ABOUT THIS EXERCISE »
The expected result is every entry, retyped character for character.
- - - -
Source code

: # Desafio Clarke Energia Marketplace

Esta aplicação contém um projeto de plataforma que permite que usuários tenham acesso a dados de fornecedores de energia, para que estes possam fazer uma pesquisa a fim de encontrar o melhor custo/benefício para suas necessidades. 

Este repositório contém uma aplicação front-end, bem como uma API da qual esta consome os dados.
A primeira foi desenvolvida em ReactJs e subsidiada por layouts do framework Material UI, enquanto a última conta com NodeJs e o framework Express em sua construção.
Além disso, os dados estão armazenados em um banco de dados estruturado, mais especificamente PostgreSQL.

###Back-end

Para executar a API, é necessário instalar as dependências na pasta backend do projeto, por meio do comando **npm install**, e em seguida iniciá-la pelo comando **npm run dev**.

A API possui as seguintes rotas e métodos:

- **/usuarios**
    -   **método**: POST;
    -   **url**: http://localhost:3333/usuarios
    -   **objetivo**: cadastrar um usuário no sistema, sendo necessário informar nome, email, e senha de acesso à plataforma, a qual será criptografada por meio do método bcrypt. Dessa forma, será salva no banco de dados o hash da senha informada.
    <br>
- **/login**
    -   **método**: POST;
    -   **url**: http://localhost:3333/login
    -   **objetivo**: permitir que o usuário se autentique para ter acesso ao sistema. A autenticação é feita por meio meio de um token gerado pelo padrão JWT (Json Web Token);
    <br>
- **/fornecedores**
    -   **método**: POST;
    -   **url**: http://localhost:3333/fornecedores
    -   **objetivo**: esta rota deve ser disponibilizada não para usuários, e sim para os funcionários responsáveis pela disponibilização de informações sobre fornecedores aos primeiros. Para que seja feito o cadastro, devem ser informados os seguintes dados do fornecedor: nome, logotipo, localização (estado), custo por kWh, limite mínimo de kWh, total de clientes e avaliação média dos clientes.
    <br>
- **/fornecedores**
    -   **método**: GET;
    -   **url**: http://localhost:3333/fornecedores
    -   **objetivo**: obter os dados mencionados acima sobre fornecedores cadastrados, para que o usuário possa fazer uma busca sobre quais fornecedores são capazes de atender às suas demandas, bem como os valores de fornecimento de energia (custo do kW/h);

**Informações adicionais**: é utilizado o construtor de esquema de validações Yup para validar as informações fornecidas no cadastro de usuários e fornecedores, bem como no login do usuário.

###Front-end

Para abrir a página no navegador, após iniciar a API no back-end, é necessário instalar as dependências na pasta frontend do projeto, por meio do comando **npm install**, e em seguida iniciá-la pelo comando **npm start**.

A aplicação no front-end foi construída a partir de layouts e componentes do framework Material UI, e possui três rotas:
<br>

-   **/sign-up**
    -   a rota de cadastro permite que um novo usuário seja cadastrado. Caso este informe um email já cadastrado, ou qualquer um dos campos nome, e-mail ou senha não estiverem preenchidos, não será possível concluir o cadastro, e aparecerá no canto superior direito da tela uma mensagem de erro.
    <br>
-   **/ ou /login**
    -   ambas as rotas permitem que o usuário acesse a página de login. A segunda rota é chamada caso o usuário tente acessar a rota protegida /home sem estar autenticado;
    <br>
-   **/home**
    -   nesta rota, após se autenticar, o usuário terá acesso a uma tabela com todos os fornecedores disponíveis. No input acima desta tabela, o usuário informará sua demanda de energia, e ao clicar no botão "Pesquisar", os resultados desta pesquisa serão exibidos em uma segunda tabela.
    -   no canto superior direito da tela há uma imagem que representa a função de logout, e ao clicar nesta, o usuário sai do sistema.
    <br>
- - - -
RESPONSE AREA »
Source code

: # Desafio Clarke Energia Marketplace

Esta aplicação contém um projeto de plataforma que permite que usuários tenham acesso a dados de fornecedores de energia, para que estes possam fazer uma pesquisa a fim de encontrar o melhor custo/benefício para suas necessidades. 

Este repositório contém uma aplicação front-end, bem como uma API da qual esta consome os dados.
A primeira foi desenvolvida em ReactJs e subsidiada por layouts do framework Material UI, enquanto a última conta com NodeJs e o framework Express em sua construção.
Além disso, os dados estão armazenados em um banco de dados estruturado, mais especificamente PostgreSQL.

###Back-end

Para executar a API, é necessário instalar as dependências na pasta backend do projeto, por meio do comando **npm install**, e em seguida iniciá-la pelo comando **npm run dev**.

A API possui as seguintes rotas e métodos:

- **/usuarios**
    -   **método**: POST;
    -   **url**: http://localhost:3333/usuarios
    -   **objetivo**: cadastrar um usuário no sistema, sendo necessário informar nome, email, e senha de acesso à plataforma, a qual será criptografada por meio do método bcrypt. Dessa forma, será salva no banco de dados o hash da senha informada.
    <br>
- **/login**
    -   **método**: POST;
    -   **url**: http://localhost:3333/login
    -   **objetivo**: permitir que o usuário se autentique para ter acesso ao sistema. A autenticação é feita por meio meio de um token gerado pelo padrão JWT (Json Web Token);
    <br>
- **/fornecedores**
    -   **método**: POST;
    -   **url**: http://localhost:3333/fornecedores
    -   **objetivo**: esta rota deve ser disponibilizada não para usuários, e sim para os funcionários responsáveis pela disponibilização de informações sobre fornecedores aos primeiros. Para que seja feito o cadastro, devem ser informados os seguintes dados do fornecedor: nome, logotipo, localização (estado), custo por kWh, limite mínimo de kWh, total de clientes e avaliação média dos clientes.
    <br>
- **/fornecedores**
    -   **método**: GET;
    -   **url**: http://localhost:3333/fornecedores
    -   **objetivo**: obter os dados mencionados acima sobre fornecedores cadastrados, para que o usuário possa fazer uma busca sobre quais fornecedores são capazes de atender às suas demandas, bem como os valores de fornecimento de energia (custo do kW/h);

**Informações adicionais**: é utilizado o construtor de esquema de validações Yup para validar as informações fornecidas no cadastro de usuários e fornecedores, bem como no login do usuário.

###Front-end

Para abrir a página no navegador, após iniciar a API no back-end, é necessário instalar as dependências na pasta frontend do projeto, por meio do comando **npm install**, e em seguida iniciá-la pelo comando **npm start**.

A aplicação no front-end foi construída a partir de layouts e componentes do framework Material UI, e possui três rotas:
<br>

-   **/sign-up**
    -   a rota de cadastro permite que um novo usuário seja cadastrado. Caso este informe um email já cadastrado, ou qualquer um dos campos nome, e-mail ou senha não estiverem preenchidos, não será possível concluir o cadastro, e aparecerá no canto superior direito da tela uma mensagem de erro.
    <br>
-   **/ ou /login**
    -   ambas as rotas permitem que o usuário acesse a página de login. A segunda rota é chamada caso o usuário tente acessar a rota protegida /home sem estar autenticado;
    <br>
-   **/home**
    -   nesta rota, após se autenticar, o usuário terá acesso a uma tabela com todos os fornecedores disponíveis. No input acima desta tabela, o usuário informará sua demanda de energia, e ao clicar no botão "Pesquisar", os resultados desta pesquisa serão exibidos em uma segunda tabela.
    -   no canto superior direito da tela há uma imagem que representa a função de logout, e ao clicar nesta, o usuário sai do sistema.
    <br>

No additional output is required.